In a Times article that drew particular ire, reporter Jeremy Peters questioned whether nationwide events that drew an estimated 8 million people to the streets "would be enough to influence the course of the nation’s politics."
"Can the protests harness that energy and turn it into victories in the November midterm elections?" Peters asked rhetorically. "How can they avoid a primal scream that fades into a whimper?"
Journalist and author Mark Harris called Peters' take on the protests "predictable" and said it was framed so that the protests would appear insignificant no matter how many people turned out.
"There's a long, bad journalistic tradition," noted Harris. "All conservative grass-roots political movements are fascinating heartland phenomena, all progressive grass-roots political movements are ineffectual bleating. This one is written off as powered by white female college grads—the wine-moms slur, basically."
Media critic Dan Froomkin was event blunter in his criticism of the Peters piece.
"Putting anti-woke hack Jeremy Peters on this story is an act of war by the NYT against No Kings," he wrote.
Mark Jacob, former metro editor at the Chicago Tribune, also took a hatchet to Peters' analysis.
"The NY Times saves its harshest skepticism for progressives," he wrote. "Instead of being impressed by 3,000-plus coordinated protests, NYT dismisses the value of 'hitting a number' and asks if No Kings will be 'a primal scream that fades into a whimper.' F off, NY Times. We'll defeat fascism without you."
The Media and Democracy Project slammed the Times for putting Peters' analysis of the protests on its front page while burying straight news coverage of the events on page A18.
"NYT editors CHOSE that Jeremy Peters's opinions would frame the No Kings demonstrations and pro-democracy movement to millions of NYT readers," the group commented.

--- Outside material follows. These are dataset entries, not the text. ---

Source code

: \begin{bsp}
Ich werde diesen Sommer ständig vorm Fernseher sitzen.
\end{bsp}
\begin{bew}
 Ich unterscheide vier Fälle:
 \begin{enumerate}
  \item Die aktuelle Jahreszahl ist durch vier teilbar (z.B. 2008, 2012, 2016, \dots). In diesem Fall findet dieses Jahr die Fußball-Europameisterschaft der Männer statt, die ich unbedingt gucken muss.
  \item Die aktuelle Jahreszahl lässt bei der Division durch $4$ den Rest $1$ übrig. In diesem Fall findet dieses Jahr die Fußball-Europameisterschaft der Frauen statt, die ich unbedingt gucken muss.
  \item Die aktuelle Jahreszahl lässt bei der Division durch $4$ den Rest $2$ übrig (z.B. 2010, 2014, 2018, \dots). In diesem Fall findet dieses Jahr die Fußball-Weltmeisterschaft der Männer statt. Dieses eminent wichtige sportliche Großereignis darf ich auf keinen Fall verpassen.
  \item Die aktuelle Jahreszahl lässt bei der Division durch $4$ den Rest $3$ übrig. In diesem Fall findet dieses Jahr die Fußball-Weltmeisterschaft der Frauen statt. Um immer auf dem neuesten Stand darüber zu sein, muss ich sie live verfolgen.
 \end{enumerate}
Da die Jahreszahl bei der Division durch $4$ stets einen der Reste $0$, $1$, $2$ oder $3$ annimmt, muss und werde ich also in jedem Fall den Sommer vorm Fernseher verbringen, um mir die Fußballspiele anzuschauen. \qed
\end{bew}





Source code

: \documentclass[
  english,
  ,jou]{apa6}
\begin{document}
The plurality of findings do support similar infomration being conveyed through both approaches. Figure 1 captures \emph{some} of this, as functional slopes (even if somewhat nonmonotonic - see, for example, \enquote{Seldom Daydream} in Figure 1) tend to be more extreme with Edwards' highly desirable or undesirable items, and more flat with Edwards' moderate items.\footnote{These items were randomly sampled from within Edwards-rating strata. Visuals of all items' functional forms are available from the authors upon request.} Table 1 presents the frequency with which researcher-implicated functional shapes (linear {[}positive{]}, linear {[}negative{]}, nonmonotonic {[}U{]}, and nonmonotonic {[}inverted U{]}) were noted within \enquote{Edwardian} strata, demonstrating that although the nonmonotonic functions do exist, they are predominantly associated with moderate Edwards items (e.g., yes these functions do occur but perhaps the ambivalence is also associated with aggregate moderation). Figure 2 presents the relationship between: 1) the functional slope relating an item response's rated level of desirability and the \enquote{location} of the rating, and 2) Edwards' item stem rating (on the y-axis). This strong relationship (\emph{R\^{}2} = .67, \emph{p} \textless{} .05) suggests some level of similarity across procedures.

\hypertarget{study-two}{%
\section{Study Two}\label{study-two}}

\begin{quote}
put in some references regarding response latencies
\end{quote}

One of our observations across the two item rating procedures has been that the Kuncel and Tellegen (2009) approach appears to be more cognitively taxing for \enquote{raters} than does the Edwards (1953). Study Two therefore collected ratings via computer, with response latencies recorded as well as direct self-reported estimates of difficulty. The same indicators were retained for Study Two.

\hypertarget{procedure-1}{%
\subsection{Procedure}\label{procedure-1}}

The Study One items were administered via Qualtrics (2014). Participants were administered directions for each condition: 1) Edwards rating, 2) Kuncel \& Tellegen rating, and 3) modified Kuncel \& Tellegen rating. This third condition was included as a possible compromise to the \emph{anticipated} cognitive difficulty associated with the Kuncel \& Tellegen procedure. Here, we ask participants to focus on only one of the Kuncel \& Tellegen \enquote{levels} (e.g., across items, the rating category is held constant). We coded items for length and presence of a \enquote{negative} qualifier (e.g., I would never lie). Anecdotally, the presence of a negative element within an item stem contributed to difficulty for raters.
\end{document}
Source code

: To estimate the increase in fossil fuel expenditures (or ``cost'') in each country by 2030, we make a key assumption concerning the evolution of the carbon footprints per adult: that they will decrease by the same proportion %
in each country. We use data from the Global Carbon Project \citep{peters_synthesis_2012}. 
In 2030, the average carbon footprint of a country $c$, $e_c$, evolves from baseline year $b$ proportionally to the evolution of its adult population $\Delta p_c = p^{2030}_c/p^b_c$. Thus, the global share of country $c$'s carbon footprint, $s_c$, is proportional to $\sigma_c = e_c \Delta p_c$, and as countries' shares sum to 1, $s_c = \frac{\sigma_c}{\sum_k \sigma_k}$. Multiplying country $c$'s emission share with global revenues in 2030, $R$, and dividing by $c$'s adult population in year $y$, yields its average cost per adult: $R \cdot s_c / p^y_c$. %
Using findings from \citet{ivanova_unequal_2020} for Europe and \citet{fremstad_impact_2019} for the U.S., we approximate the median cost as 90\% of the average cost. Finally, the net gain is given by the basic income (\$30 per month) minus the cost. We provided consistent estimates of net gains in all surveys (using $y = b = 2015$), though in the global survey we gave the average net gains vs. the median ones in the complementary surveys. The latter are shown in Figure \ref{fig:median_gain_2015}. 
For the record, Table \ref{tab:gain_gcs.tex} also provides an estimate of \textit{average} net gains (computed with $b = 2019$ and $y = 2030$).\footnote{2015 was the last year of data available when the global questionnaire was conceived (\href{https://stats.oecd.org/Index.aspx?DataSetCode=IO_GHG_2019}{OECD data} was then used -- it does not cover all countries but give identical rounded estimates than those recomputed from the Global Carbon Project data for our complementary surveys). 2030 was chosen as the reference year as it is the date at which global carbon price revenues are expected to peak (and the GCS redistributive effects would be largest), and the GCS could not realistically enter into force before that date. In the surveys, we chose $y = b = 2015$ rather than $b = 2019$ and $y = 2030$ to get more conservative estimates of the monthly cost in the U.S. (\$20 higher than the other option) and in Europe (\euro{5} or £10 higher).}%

Joe Adalian, west coast editor for New York Mag's Vulture, criticized a Times report on the No Kings demonstrations that quoted a "skeptic" of the protests without noting that said skeptic was the chairman of the Ole Miss College Republicans.
"Of course, the Times doesn’t ID him as such," remarked Adalian. "He's just a Concerned Youth."
Jeff Jarvis, professor emeritus at the CUNY Graduate School of Journalism, took issue with a Times piece that offered five "takeaways" from the No Kings events that somehow managed to miss their broader significance.
"I despise the five-takeaways journalistic trope the Broken Times loves so," Jarvis wrote. "It is reductionist, hubristic in its claim to summarize any complex event. This one leaves out much, like the defense of democracy against fascism."
Journalist Miranda Spencer took stock of the Times' entire coverage of the No Kings demonstrations and declared it "clueless," while noting that USA Today did a far better job of communicating their significance to readers.
Harper's Magazine contributing editor Scott Horton similarly argued that international news organizations were giving the No Kings events more substantive coverage than the Times.
"In Le Monde and dozens of serious newspapers around the world, prominent coverage of No Kings 3, which brought millions of Americans on to the streets to protest Trump," Horton observed. "In NYT, an illiterate rant from Jeremy W Peters and no meaningful coverage of the protests. Something very strange going on here."